#### [Work to complete]
Report each line of the entries that contains the word "transferência", copied in full.
+++ Supplied data +++
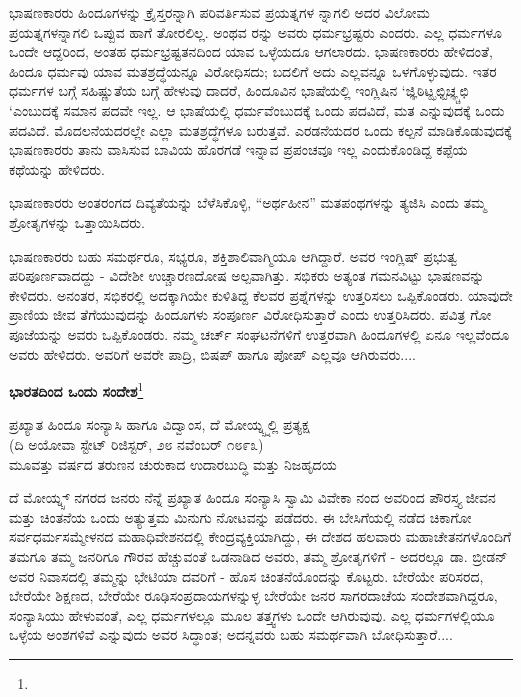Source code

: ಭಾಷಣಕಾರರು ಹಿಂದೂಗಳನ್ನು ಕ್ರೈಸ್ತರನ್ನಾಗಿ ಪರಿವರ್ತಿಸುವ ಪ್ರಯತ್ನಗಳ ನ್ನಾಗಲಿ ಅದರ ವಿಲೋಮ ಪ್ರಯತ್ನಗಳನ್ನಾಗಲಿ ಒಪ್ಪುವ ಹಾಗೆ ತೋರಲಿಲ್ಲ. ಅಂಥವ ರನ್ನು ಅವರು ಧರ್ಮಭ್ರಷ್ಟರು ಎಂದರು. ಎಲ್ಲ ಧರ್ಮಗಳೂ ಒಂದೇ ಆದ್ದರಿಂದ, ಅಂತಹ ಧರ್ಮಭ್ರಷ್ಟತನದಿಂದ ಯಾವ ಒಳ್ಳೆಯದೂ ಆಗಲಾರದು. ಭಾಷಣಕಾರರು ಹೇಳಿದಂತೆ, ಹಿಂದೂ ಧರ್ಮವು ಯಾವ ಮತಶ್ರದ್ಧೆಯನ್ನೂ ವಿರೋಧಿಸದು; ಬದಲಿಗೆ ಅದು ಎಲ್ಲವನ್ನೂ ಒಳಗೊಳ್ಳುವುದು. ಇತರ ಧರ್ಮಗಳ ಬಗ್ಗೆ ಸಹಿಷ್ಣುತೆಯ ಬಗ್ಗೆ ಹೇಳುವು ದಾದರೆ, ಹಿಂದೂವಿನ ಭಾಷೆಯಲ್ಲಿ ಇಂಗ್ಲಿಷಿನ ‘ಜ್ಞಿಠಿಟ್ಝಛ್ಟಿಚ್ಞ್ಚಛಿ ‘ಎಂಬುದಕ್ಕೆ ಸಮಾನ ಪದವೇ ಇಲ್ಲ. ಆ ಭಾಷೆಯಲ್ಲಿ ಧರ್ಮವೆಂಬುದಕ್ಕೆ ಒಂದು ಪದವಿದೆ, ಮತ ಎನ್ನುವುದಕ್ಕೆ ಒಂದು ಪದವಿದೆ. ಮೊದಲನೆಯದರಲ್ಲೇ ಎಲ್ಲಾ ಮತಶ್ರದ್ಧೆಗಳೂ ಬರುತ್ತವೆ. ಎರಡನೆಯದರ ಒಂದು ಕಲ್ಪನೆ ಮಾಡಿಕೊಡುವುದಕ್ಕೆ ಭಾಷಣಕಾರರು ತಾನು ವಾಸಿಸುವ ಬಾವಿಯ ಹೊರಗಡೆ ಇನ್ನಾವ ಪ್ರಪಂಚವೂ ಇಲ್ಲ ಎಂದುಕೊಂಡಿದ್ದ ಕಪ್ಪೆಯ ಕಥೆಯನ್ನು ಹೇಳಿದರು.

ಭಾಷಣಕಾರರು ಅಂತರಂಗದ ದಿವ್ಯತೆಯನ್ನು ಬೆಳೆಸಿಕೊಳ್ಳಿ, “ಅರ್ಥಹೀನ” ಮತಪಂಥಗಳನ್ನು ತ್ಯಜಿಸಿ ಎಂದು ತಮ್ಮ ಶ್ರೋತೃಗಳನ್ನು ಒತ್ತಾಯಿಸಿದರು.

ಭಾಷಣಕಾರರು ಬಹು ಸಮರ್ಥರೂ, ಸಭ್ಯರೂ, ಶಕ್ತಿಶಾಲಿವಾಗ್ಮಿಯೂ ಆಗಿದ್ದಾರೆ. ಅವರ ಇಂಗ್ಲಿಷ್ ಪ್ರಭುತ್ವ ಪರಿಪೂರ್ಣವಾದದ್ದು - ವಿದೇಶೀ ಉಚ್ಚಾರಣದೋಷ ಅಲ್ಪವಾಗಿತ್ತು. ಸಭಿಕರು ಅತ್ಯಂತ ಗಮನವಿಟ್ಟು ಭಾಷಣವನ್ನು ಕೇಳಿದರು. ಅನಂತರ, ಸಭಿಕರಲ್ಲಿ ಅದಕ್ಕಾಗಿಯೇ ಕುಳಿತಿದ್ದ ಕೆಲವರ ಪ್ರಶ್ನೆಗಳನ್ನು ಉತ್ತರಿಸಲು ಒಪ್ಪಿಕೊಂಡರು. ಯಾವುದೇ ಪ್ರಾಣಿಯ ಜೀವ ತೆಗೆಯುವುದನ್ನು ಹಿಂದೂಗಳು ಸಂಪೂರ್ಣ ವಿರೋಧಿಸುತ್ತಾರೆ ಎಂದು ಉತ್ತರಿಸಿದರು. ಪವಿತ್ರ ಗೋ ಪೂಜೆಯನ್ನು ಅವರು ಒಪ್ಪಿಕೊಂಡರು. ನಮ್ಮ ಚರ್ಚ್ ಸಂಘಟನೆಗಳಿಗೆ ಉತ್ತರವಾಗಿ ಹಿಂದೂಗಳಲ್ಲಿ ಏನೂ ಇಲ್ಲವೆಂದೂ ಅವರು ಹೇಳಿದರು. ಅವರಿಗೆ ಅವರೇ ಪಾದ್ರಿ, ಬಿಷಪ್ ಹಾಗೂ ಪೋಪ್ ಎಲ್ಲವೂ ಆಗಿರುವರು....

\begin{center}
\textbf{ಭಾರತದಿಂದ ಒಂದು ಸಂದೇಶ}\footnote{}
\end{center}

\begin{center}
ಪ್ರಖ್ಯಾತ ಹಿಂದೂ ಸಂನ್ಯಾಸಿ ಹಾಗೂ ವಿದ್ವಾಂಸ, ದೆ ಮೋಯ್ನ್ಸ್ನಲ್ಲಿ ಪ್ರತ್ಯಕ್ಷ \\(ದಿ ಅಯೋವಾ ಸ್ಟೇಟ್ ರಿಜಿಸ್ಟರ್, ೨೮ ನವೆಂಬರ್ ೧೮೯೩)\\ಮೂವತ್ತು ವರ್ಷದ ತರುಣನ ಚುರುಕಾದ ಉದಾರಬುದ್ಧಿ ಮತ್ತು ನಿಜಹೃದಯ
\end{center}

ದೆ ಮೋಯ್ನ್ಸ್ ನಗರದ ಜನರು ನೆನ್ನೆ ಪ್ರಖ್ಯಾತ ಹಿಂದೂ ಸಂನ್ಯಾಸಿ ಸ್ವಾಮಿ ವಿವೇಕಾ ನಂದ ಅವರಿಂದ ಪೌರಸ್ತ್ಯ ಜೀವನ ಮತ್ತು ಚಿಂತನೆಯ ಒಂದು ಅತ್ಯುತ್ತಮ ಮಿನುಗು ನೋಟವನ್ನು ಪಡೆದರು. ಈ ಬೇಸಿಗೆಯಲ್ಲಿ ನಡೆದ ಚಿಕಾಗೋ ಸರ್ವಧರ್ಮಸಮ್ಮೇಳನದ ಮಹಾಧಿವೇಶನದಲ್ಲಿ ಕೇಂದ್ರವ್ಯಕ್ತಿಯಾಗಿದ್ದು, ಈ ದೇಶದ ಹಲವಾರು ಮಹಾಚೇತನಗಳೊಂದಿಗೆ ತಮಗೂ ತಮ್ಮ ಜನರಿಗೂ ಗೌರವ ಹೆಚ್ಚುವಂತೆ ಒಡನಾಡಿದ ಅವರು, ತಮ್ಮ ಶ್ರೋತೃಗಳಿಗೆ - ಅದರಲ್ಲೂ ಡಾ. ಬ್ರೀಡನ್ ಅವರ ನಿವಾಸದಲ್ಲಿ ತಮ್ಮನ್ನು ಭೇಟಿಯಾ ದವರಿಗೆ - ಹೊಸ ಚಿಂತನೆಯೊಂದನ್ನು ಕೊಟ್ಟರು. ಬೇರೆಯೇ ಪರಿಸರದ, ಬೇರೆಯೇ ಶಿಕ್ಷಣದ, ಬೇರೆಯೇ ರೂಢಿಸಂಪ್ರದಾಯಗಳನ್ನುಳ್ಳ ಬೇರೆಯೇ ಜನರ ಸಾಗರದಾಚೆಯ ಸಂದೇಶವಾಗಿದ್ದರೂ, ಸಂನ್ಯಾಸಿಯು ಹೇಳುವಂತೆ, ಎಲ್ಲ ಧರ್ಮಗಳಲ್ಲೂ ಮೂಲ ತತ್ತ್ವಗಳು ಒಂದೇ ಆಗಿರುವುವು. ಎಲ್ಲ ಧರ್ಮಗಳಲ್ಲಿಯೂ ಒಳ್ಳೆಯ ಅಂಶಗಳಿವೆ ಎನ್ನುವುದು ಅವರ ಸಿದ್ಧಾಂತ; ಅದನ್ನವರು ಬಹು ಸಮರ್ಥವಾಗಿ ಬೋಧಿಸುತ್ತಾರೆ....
+++
+++ Supplied data +++
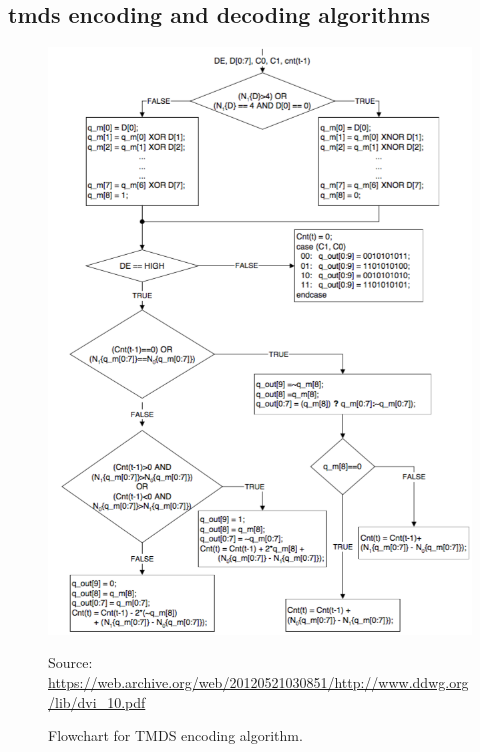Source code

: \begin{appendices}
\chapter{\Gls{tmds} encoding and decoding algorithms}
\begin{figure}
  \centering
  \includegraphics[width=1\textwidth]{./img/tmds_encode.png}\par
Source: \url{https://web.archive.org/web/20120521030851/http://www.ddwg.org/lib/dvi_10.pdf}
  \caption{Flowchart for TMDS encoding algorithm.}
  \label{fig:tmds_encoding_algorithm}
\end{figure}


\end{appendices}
+++
+++ Supplied data +++
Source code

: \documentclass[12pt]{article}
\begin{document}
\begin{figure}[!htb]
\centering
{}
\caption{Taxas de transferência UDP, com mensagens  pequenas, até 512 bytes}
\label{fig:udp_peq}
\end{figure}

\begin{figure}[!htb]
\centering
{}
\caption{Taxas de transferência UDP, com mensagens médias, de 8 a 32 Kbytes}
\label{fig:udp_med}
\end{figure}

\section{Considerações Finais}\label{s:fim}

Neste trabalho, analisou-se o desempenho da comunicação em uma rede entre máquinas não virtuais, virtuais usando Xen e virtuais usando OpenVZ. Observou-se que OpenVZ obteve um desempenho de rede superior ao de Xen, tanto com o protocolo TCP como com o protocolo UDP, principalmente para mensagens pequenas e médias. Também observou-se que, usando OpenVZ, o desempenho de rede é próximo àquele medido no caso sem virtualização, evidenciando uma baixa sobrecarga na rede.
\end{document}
+++
#### [Answer space]
\caption{Taxas de transferência UDP, com mensagens  pequenas, até 512 bytes}
\caption{Taxas de transferência UDP, com mensagens médias, de 8 a 32 Kbytes}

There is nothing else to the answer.